Irène Némirovsky’s unfinished novel Suite Française became a posthumous bestseller in 2004, with the film rights being bought two years later. The Duchess filmmaker Saul Dibb takes directing and screenwriting duties for this lavish period romance starring Michelle Williams, Kristin Scott Thomas and Matthias Schoenaerts.

Set in Nazi occupied France, we see Lucille Angellier (Williams) and her domineering mother-in-law (Thomas) tasked with housing Nazi lieutenant Bruno von Falk (Schoenaerts). Despite attempting to ignore Bruno, Lucille soon finds herself being drawn to the charismatic officer and developing romantic feelings.

Suite Française has the look of a typically charming period project from the BBC – with the rural beauty of the small town of Bussy to the delicate, occasionally sweeping musical soundtrack from Rael Jones. However, Dibb’s film is one filled with unease, paranoia and a showcase to the horrors of war (especially in occupied Europe), with a simple love story set atop and complicated by this wartime canvas.

Scenes of German bombers attacking Parisian refugees seeking shelter in Bussy, trains attacked by the Luftwaffe, and executions taking place in the otherwise peaceful town centre, all serve in painting a picture of occupied France and crafting a sense of wartime tensions. Given the treatment of the French people, it is understandable that Lucille and Madame Angellier would not want any contact with their lodging Nazi officer – making this brooding and risky relationship all the more fascinating to watch. With heartfelt characters and a deeply human love that surpasses nationality and wartime convention, Némirovsky’s story of a love that can never be is undeniably tragic.

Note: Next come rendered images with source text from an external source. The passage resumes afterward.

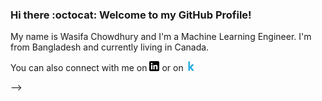 ### Hi there :octocat: Welcome to my GitHub Profile!

<!-- Actual text -->

My name is Wasifa Chowdhury and I'm a Machine Learning Engineer. I'm from Bangladesh and currently living in Canada.

You can also connect with me on [![Linkedin][1.2]][1] or on [![Kaggle][2.2]][2]


<!-- Icons -->

[1.2]: https://github.com/wchowdhu/wchowdhu/blob/main/linkedin.png (Linkedin icon without padding)
[2.2]: https://github.com/wchowdhu/wchowdhu/blob/main/kaggle.png (Kaggle icon without padding)
-->


<!-- Links to your social media accounts -->

[1]: https://www.linkedin.com/in/wasifa-chowdhury
[2]: https://www.kaggle.com/wchowdhu


<!--
**wchowdhu/wchowdhu** is a ✨ _special_ ✨ repository because its `README.md` (this file) appears on your GitHub profile.

Here are some ideas to get you started:

- 🔭 I’m currently working on ...
- 🌱 I’m currently learning ...
- 👯 I’m looking to collaborate on ...
- 🤔 I’m looking for help with ...
- 💬 Ask me about ...
- 📫 How to reach me: ...
- 😄 Pronouns: ...
- ⚡ Fun fact: ...
-->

Dibb does excellently at breaking these characters down to a human level, particularly Schoenaerts’s multi-textured role of Bruno. The charismatic officer lacks much in common with his cruel colleagues, yet is still willing follows out the harshest orders requested by his superiors – despite these driving him further from the woman he grows to love. Lucille on the other hand, is charmed, thrilled, and horrified at the prospect of romancing the occupying soldier – but Williams and Schoenaerts are so convincing that the love between these two feels consistently authentic and always conflicting. There’s a deep sorrow pulsing throughout Suite Française, as as viewers we know this is a love that has no chance from the onset thanks to its harrowing wartime circumstance.

As well as praise to the magnificent performances of Williams and Schoenaerts, credit should go to Kristin Scott Thomas’s standout appearance as Madame Angellier. There’s a steely matriarchal authority in her performance, completely fitting with the narrative setting. Yet several events in the latter half of the film reveal an endearing human side beneath this sharp exterior.

The unfinished nature of Némirovsky’s original text feels apparent with the concluding scenes of Suite Française feel somewhat abrupt and unfulfilling. This is perhaps a move that works in the film’s favour, reflecting the sporadic nature of war and ending the story of unconsummated love, in a swift and incomplete fashion.

Suite Française is an emotionally-taut watch that presents a love story as heart-wrenching as its period setting. Magnificent performances from Williams, Thomas, and Schoenaerts, as well as concisely emotive direction from Dibb ensure this is a consistently engaging watch.